Outcomes of Crohn’s disease remain poorly predictable. There is a need to identify CD patients early who may evolve to disabling outcomes including bowel damage to early introduce effective treatment and change their natural history. Only population-based studies are able to assess these questions given the selection bias of referral centre studies.

Methods

All incident cases of patients diagnosed with possible CD (n = 370) were registered from 1994 to 1997 in Brittany, a limited area in France. At diagnosis clinical features, endoscopic lesion per ileocolonic segment (according to the CDEIS), radiologic, and histologic data were recorded. All charts of patients were reviewed from the diagnosis to the last clinic in 2015. Cumulative probabilities of surgeries and bowel damage were estimated using the Kaplan–Meier method.
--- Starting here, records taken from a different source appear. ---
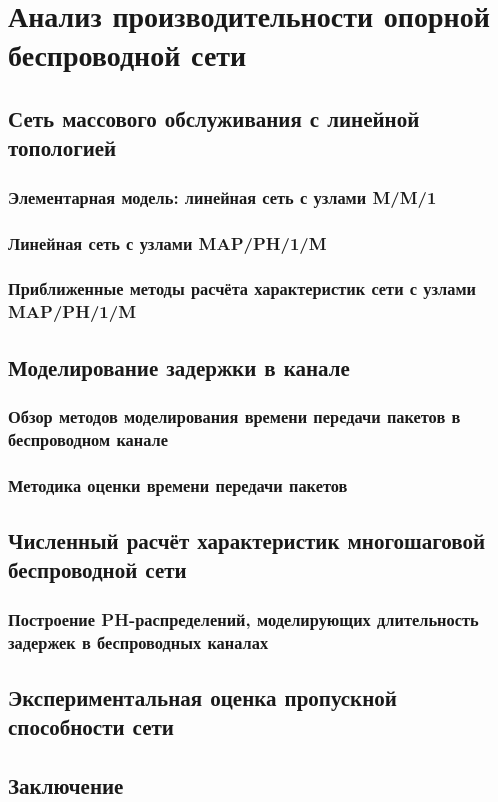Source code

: \chapter{Анализ производительности опорной беспроводной сети}\label{ch:ch4}


\section{Сеть массового обслуживания с линейной топологией}\label{sec:ch4_queueing_network}

\subsection{Элементарная модель: линейная сеть с узлами M/M/1}\label{sec:ch4_mm1_network}

\subsection{Линейная сеть с узлами MAP/PH/1/M}

\subsection{Приближенные методы расчёта характеристик сети с узлами MAP/PH/1/M}



\section{Моделирование задержки в канале}\label{sec:ch4_service_time}

\subsection{Обзор методов моделирования времени передачи пакетов в беспроводном канале}

\subsection{Методика оценки времени передачи пакетов}



\section{Численный расчёт характеристик многошаговой беспроводной сети}\label{sec:ch4_numeric_results}

\subsection{Построение PH-распределений, моделирующих длительность задержек в беспроводных каналах}



\section{Экспериментальная оценка пропускной способности сети}\label{sec:ch4_stand_results}



\section{Заключение}\label{sec:ch4_conclusion}



\clearpage
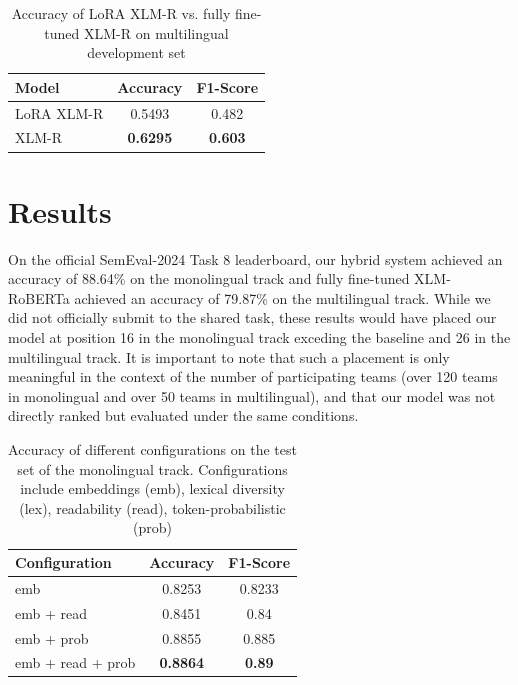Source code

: \documentclass[11pt]{article}
\begin{document}
\begin{table}[ht]
    \centering
    \begin{tabular}{l c c}
    \hline
    \textbf{Model} & \textbf{Accuracy} & \textbf{F1-Score} \\
    \hline
    LoRA XLM-R & 0.5493 & 0.482 \\
    
    XLM-R & \textbf{0.6295} & \textbf{0.603} \\
    \hline
    \end{tabular}
    \caption{Accuracy of LoRA XLM-R vs. fully fine-tuned XLM-R on multilingual development set}
    \label{tab:MultiAccuracy}
\end{table}

\section{Results}
On the official SemEval-2024 Task 8 leaderboard, our hybrid system achieved an accuracy of 88.64\% on the monolingual track and fully fine-tuned XLM-RoBERTa achieved an accuracy of 79.87\% on the multilingual track. 
While we did not officially submit to the shared task, these results would have placed our model at position 16 in the monolingual track exceding the baseline and 26 in the multilingual track. 
It is important to note that such a placement is only meaningful in the context of the number of participating teams (over 120 teams in monolingual and over 50 teams in multilingual), and that our model was not directly ranked but evaluated under the same conditions. 

\begin{table}[ht]
    \centering
    \begin{tabular}{l c c}
    \hline
    \textbf{Configuration} & \textbf{Accuracy} & \textbf{F1-Score} \\
    \hline
    emb & 0.8253 & 0.8233 \\
    
    emb + read & 0.8451 & 0.84 \\
    
    emb + prob & 0.8855 & 0.885 \\
    
    emb + read + prob & \textbf{0.8864} & \textbf{0.89}  \\ 

    \hline
    \end{tabular}
    \caption{Accuracy of different configurations on the test set of the monolingual track.
    Configurations include embeddings (emb), lexical diversity (lex), readability (read), token-probabilistic (prob)}
    \label{tab:Accuracy}
\end{table}
\end{document}
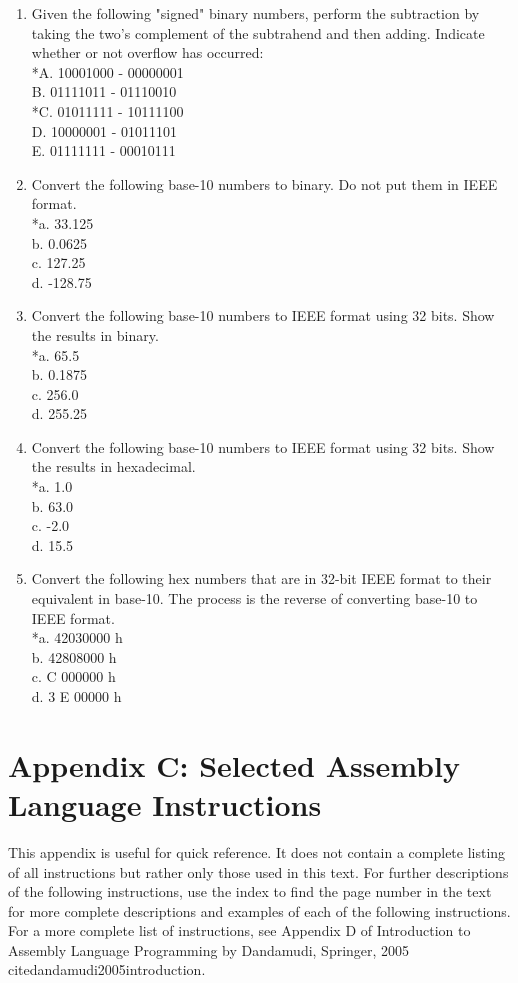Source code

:\documentclass[10pt]{book}
\begin{document}
\begin{enumerate}
  \item Given the following "signed" binary numbers, perform the subtraction by taking the two's complement of the subtrahend and then adding. Indicate whether or not overflow has occurred:\\
*A. 10001000 - 00000001\\
B. 01111011 - 01110010\\
*C. 01011111 - 10111100\\
D. 10000001 - 01011101\\
E. 01111111 - 00010111
  \item Convert the following base-10 numbers to binary. Do not put them in IEEE format.\\
*a. 33.125\\
b. 0.0625\\
c. 127.25\\
d. -128.75
  \item Convert the following base-10 numbers to IEEE format using 32 bits. Show the results in binary.\\
*a. 65.5\\
b. 0.1875\\
c. 256.0\\
d. 255.25
  \item Convert the following base-10 numbers to IEEE format using 32 bits. Show the results in hexadecimal.\\
*a. 1.0\\
b. 63.0\\
c. -2.0\\
d. 15.5
  \item Convert the following hex numbers that are in 32-bit IEEE format to their equivalent in base-10. The process is the reverse of converting base-10 to IEEE format.\\
*a. 42030000 h\\
b. 42808000 h\\
c. C 000000 h\\
d. 3 E 00000 h
\end{enumerate}

\section*{Appendix C: Selected Assembly Language Instructions}
This appendix is useful for quick reference. It does not contain a complete listing of all instructions but rather only those used in this text. For further descriptions of the following instructions, use the index to find the page number in the text for more complete descriptions and examples of each of the following instructions. For a more complete list of instructions, see Appendix D of Introduction to Assembly Language Programming by Dandamudi, Springer, 2005 \\cite{dandamudi2005introduction}.
\end{document}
Bowel damage was defined according to the criteria that weight the recent Lemann Score (surgery, complicated behaviour, and anoperineal involvement) Independent predictors of all outcomes were identified using a Cox proportional hazards model.

Results

Amongst the 370 incident cases, 39 did not have Crohn’s disease, and 272 of the 331 cases with CD (82%) were reviewed with a median follow-up of 12.8 years. The cumulative probabilities of hospitalisation related to CD were 17%, 31%, 38%, and 42% at 1 year, 5 years, 10 years, and 15 years, respectively. In total, 107 patients underwent surgery after a mean disease duration of 37 months (IQR75 [16–104]). The cumulative probabilities of surgery were 9%, 23%, 32%, and 37%, at 1 year, 5 years, 10 years, and 15 years. Fever at diagnosis (HR = 1.56, CI 95 [1.02–2.39]), abdominal mass at first clinical exam (HR = 2.6, CI 95 [1.14–5.12]), complicated behaviour at diagnosis (stricturing/fistulising) (HR = 2.4, CI 95 [1.52–3.73]) predicted at diagnosis the need for surgery. Bowel damage was observed for 154 patients after a mean disease duration of 15 months. The cumulative probabilities of having bowel damage were 14%, 34%, 44%, and 51%, at 1 year, 5 years, 10 years, and 15 years, respectively. L1 disease (HR = 1.9, CI 95 [1.2–2.9]), diagnostic delay of at least 9 months (HR = 1.7, CI 95 [1.17–2.4]), and extraintestinal manifestation (HR = 1.44, CI 95 [1.01–2.03]) predicted at diagnosis bowel damage in the long term.

Conclusion

Bowel damage and the need for surgery remained common during the course of CD on a population-based setting. Bowel damage occurred early in the course of CD that underlined the need for early diagnosis and early treatment particularly in case of ileal disease with extraintestinal manifestation.